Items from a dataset
[Start of Attachment]

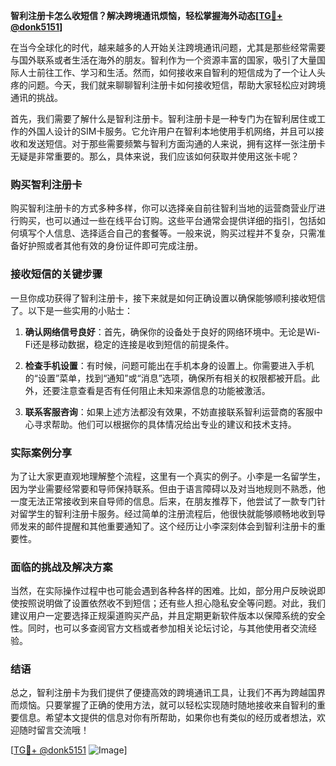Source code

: **智利注册卡怎么收短信？解决跨境通讯烦恼，轻松掌握海外动态[[TG💪+ @donk5151](https://t.me/s/donk5151)]**

在当今全球化的时代，越来越多的人开始关注跨境通讯问题，尤其是那些经常需要与国外联系或者生活在海外的朋友。智利作为一个资源丰富的国家，吸引了大量国际人士前往工作、学习和生活。然而，如何接收来自智利的短信成为了一个让人头疼的问题。今天，我们就来聊聊智利注册卡如何接收短信，帮助大家轻松应对跨境通讯的挑战。

首先，我们需要了解什么是智利注册卡。智利注册卡是一种专门为在智利居住或工作的外国人设计的SIM卡服务。它允许用户在智利本地使用手机网络，并且可以接收和发送短信。对于那些需要频繁与智利方面沟通的人来说，拥有这样一张注册卡无疑是非常重要的。那么，具体来说，我们应该如何获取并使用这张卡呢？

### 购买智利注册卡

购买智利注册卡的方式多种多样，你可以选择亲自前往智利当地的运营商营业厅进行购买，也可以通过一些在线平台订购。这些平台通常会提供详细的指引，包括如何填写个人信息、选择适合自己的套餐等。一般来说，购买过程并不复杂，只需准备好护照或者其他有效的身份证件即可完成注册。

### 接收短信的关键步骤

一旦你成功获得了智利注册卡，接下来就是如何正确设置以确保能够顺利接收短信了。以下是一些实用的小贴士：

1. **确认网络信号良好**：首先，确保你的设备处于良好的网络环境中。无论是Wi-Fi还是移动数据，稳定的连接是收到短信的前提条件。
   
2. **检查手机设置**：有时候，问题可能出在手机本身的设置上。你需要进入手机的“设置”菜单，找到“通知”或“消息”选项，确保所有相关的权限都被开启。此外，还要注意查看是否有任何阻止未知来源信息的功能被激活。

3. **联系客服咨询**：如果上述方法都没有效果，不妨直接联系智利运营商的客服中心寻求帮助。他们可以根据你的具体情况给出专业的建议和技术支持。

### 实际案例分享

为了让大家更直观地理解整个流程，这里有一个真实的例子。小李是一名留学生，因为学业需要经常要和导师保持联系。但由于语言障碍以及对当地规则不熟悉，他一度无法正常接收到来自导师的信息。后来，在朋友推荐下，他尝试了一款专门针对留学生的智利注册卡服务。经过简单的注册流程后，他很快就能够顺畅地收到导师发来的邮件提醒和其他重要通知了。这个经历让小李深刻体会到智利注册卡的重要性。

### 面临的挑战及解决方案

当然，在实际操作过程中也可能会遇到各种各样的困难。比如，部分用户反映说即使按照说明做了设置依然收不到短信；还有些人担心隐私安全等问题。对此，我们建议用户一定要选择正规渠道购买产品，并且定期更新软件版本以保障系统的安全性。同时，也可以多查阅官方文档或者参加相关论坛讨论，与其他使用者交流经验。

### 结语

总之，智利注册卡为我们提供了便捷高效的跨境通讯工具，让我们不再为跨越国界而烦恼。只要掌握了正确的使用方法，就可以轻松实现随时随地接收来自智利的重要信息。希望本文提供的信息对你有所帮助，如果你也有类似的经历或者想法，欢迎随时留言交流哦！

[[TG💪+ @donk5151](https://t.me/s/donk5151) ![Image](https://i.postimg.cc/rwNCRYN7/Snipaste-2025-04-30-17-27-05.png)]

[End of Attachment]

Problem to work on: Filter the entries down to the lines containing "https". Copy each of those lines.

Expected output:
: **智利注册卡怎么收短信？解决跨境通讯烦恼，轻松掌握海外动态[[TG💪+ @donk5151](https://t.me/s/donk5151)]**
[[TG💪+ @donk5151](https://t.me/s/donk5151) ![Image](https://i.postimg.cc/rwNCRYN7/Snipaste-2025-04-30-17-27-05.png)]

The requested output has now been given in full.